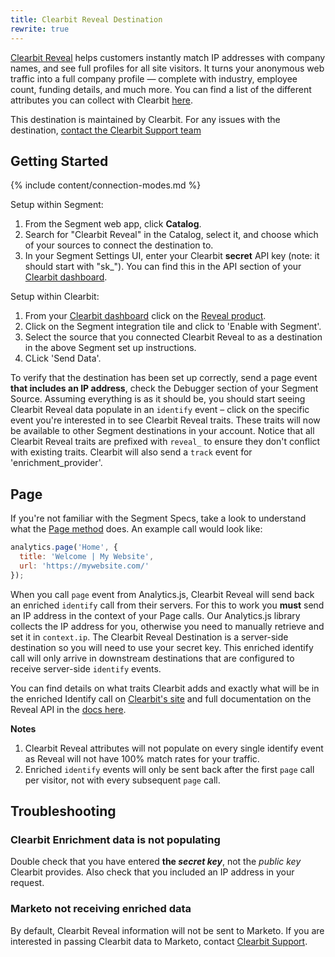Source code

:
 ```yaml
---
title: Clearbit Reveal Destination
rewrite: true
---
```


[Clearbit Reveal](https://clearbit.com/segment) helps customers instantly match IP addresses with company names, and see full profiles for all site visitors. It turns your anonymous web traffic into a full company profile — complete with industry, employee count, funding details, and much more. You can find a list of the different attributes you can collect with Clearbit [here](https://clearbit.com/attributes).

This destination is maintained by Clearbit. For any issues with the destination, [contact the Clearbit Support team](mailto:support@clearbit.com)

## Getting Started

{% include content/connection-modes.md %}

Setup within Segment:
1. From the Segment web app, click **Catalog**.
2. Search for "Clearbit Reveal" in the Catalog, select it, and choose which of your sources to connect the destination to.
3. In your Segment Settings UI, enter your Clearbit **secret** API key (note: it should start with "sk_"). You can find this in the API section of your [Clearbit dashboard](https://dashboard.clearbit.com/api).

Setup within Clearbit:
1. From your [Clearbit dashboard](https://dashboard.clearbit.com/integrate) click on the [Reveal product](https://dashboard.clearbit.com/integrate/reveal).
2. Click on the Segment integration tile and click to 'Enable with Segment'.
3. Select the source that you connected Clearbit Reveal to as a destination in the above Segment set up instructions.
4. CLick 'Send Data'.

To verify that the destination has been set up correctly, send a page event **that includes an IP address**, check the Debugger section of your Segment Source. Assuming everything is as it should be, you should start seeing Clearbit Reveal data populate in an `identify` event – click on the specific event you're interested in to see Clearbit Reveal traits. These traits will now be available to other Segment destinations in your account. Notice that all Clearbit Reveal traits are prefixed with `reveal_` to ensure they don't conflict with existing traits. Clearbit will also send a `track` event for 'enrichment_provider'.


## Page

If you're not familiar with the Segment Specs, take a look to understand what the [Page method](https://segment.com/docs/connections/spec/page/) does. An example call would look like:

```js
analytics.page('Home', {
  title: 'Welcome | My Website',
  url: 'https://mywebsite.com/'
});
```

When you call `page` event from Analytics.js, Clearbit Reveal will send back an enriched `identify` call from their servers. For this to work you **must** send an IP address in the context of your Page calls. Our Analytics.js library collects the IP address for you, otherwise you need to manually retrieve and set it in `context.ip`. The Clearbit Reveal Destination is a server-side destination so you will need to use your secret key. This enriched identify call will only arrive in downstream destinations that are configured to receive server-side `identify` events.

You can find details on what traits Clearbit adds and exactly what will be in the enriched Identify call on [Clearbit's site](https://segment.clearbit.com/mapping) and full documentation on the Reveal API in the [docs here](https://clearbit.com/docs#reveal-api).

**Notes**
1. Clearbit Reveal attributes will not populate on every single identify event as Reveal will not have 100% match rates for your traffic.
2. Enriched `identify` events will only be sent back after the first `page` call per visitor, not with every subsequent `page` call.


## Troubleshooting

### Clearbit Enrichment data is not populating
Double check that you have entered **the _secret key_**, not the _public key_ Clearbit provides. Also check that you included an IP address in your request.

### Marketo not receiving enriched data
By default, Clearbit Reveal information will not be sent to Marketo. If you are interested in passing Clearbit data to Marketo, contact <a href="mailto:support@clearbit.com?subject=Send%20Clearbit%20Reveal%20data%20to%20Marketo">Clearbit Support</a>.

### Task statement
Output all entries unchanged; skip the pictures.

### Task answer
Source code

:
 ```yaml
---
title: Clearbit Reveal Destination
rewrite: true
---
```


[Clearbit Reveal](https://clearbit.com/segment) helps customers instantly match IP addresses with company names, and see full profiles for all site visitors. It turns your anonymous web traffic into a full company profile — complete with industry, employee count, funding details, and much more. You can find a list of the different attributes you can collect with Clearbit [here](https://clearbit.com/attributes).

This destination is maintained by Clearbit. For any issues with the destination, [contact the Clearbit Support team](mailto:support@clearbit.com)

## Getting Started

{% include content/connection-modes.md %}

Setup within Segment:
1. From the Segment web app, click **Catalog**.
2. Search for "Clearbit Reveal" in the Catalog, select it, and choose which of your sources to connect the destination to.
3. In your Segment Settings UI, enter your Clearbit **secret** API key (note: it should start with "sk_"). You can find this in the API section of your [Clearbit dashboard](https://dashboard.clearbit.com/api).

Setup within Clearbit:
1. From your [Clearbit dashboard](https://dashboard.clearbit.com/integrate) click on the [Reveal product](https://dashboard.clearbit.com/integrate/reveal).
2. Click on the Segment integration tile and click to 'Enable with Segment'.
3. Select the source that you connected Clearbit Reveal to as a destination in the above Segment set up instructions.
4. CLick 'Send Data'.

To verify that the destination has been set up correctly, send a page event **that includes an IP address**, check the Debugger section of your Segment Source. Assuming everything is as it should be, you should start seeing Clearbit Reveal data populate in an `identify` event – click on the specific event you're interested in to see Clearbit Reveal traits. These traits will now be available to other Segment destinations in your account. Notice that all Clearbit Reveal traits are prefixed with `reveal_` to ensure they don't conflict with existing traits. Clearbit will also send a `track` event for 'enrichment_provider'.


## Page

If you're not familiar with the Segment Specs, take a look to understand what the [Page method](https://segment.com/docs/connections/spec/page/) does. An example call would look like:

```js
analytics.page('Home', {
  title: 'Welcome | My Website',
  url: 'https://mywebsite.com/'
});
```

When you call `page` event from Analytics.js, Clearbit Reveal will send back an enriched `identify` call from their servers. For this to work you **must** send an IP address in the context of your Page calls. Our Analytics.js library collects the IP address for you, otherwise you need to manually retrieve and set it in `context.ip`. The Clearbit Reveal Destination is a server-side destination so you will need to use your secret key. This enriched identify call will only arrive in downstream destinations that are configured to receive server-side `identify` events.

You can find details on what traits Clearbit adds and exactly what will be in the enriched Identify call on [Clearbit's site](https://segment.clearbit.com/mapping) and full documentation on the Reveal API in the [docs here](https://clearbit.com/docs#reveal-api).

**Notes**
1. Clearbit Reveal attributes will not populate on every single identify event as Reveal will not have 100% match rates for your traffic.
2. Enriched `identify` events will only be sent back after the first `page` call per visitor, not with every subsequent `page` call.


## Troubleshooting

### Clearbit Enrichment data is not populating
Double check that you have entered **the _secret key_**, not the _public key_ Clearbit provides. Also check that you included an IP address in your request.

### Marketo not receiving enriched data
By default, Clearbit Reveal information will not be sent to Marketo. If you are interested in passing Clearbit data to Marketo, contact <a href="mailto:support@clearbit.com?subject=Send%20Clearbit%20Reveal%20data%20to%20Marketo">Clearbit Support</a>.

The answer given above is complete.